"I see. Why did you leave home?"

     "I didn't.  My father put me out."

     "Why?"

     "Because he caught me smoking marijuana.  He didn't want me around my younger sisters anymore."

     It turned out that Andre's family lived in the South Kenwood neighborhood
near Hyde Park and the University of Chicago.  It's an integrated area for middle class people.  After questioning Andre at length, I unfolded a story that had more to do with authoritarianism than drugs.  Andre had managed to get himself, during his senior high school year, a scholarship to the University of Chicago's business school.

     Unfortunately, Andre perceived himself as an inventor, not a businessman.  He wanted to attend the Illinois Institute of Technology, also on the South Side.  He avidly read magazines like
Omni and Scientific American and all the widget/how to make a homemade rocket journals like Popular Science and Popular Mechanics.  I had never met a kid so obviously cut out to be an engineer.

     What finally emerged in our conversations, which had frankly turned to mentoring and counseling rathern than tutoring, was a snapshot of the raging authoritarian father trying to obliterate any sign of independence in the son.  The "drug problem" turned out to be little more than incidental marijuana experimentation.

     Unfortunately, I could see Andre had no intention of picking the scholarship off the table and attending the University of Chicago.  I worried about the kid, because the old man had him over the barrel.  If Andre didn't cave-in to his father, his future didn't look very bright in the South Side's streets.  The kid was smart, but he wasn't street smart.

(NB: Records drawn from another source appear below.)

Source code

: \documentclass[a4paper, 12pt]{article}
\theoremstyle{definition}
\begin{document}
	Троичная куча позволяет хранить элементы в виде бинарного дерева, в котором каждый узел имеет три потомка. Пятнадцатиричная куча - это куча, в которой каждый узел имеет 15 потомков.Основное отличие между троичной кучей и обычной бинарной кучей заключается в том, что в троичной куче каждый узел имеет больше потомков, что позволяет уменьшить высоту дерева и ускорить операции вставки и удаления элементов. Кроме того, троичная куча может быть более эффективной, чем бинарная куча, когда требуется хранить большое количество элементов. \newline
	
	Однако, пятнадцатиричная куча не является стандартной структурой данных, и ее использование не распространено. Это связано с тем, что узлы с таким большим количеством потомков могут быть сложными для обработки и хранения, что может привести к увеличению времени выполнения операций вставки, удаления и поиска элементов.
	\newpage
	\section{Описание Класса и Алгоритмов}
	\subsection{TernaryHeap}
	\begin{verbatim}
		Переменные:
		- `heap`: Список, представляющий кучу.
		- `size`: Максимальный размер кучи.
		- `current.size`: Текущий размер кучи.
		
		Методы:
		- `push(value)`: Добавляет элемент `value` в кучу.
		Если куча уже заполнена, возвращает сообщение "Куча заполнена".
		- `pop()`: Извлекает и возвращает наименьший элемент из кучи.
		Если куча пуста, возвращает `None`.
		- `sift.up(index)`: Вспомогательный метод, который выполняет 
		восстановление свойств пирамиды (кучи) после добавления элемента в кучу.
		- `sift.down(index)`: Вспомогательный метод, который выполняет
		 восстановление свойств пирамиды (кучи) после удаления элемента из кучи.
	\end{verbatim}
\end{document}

     I offered to talk to his father, but we both agreed a middle-aged factory worker wouldn't make much impact.  I gave Andre my phone number and address, but I had a strong intuitive feeling he'd never call if things went sour.  I senses that our gap in having a fully human relationship had more to due with age and social class than race.

     Then one Friday night Cedric phoned and informed me that the "school" had been temporarily closed.

     "How come?"

     "Didn't get the grant money we counted on.  Couldn't make the rent, man."

     "Think we could raise it with private donations?"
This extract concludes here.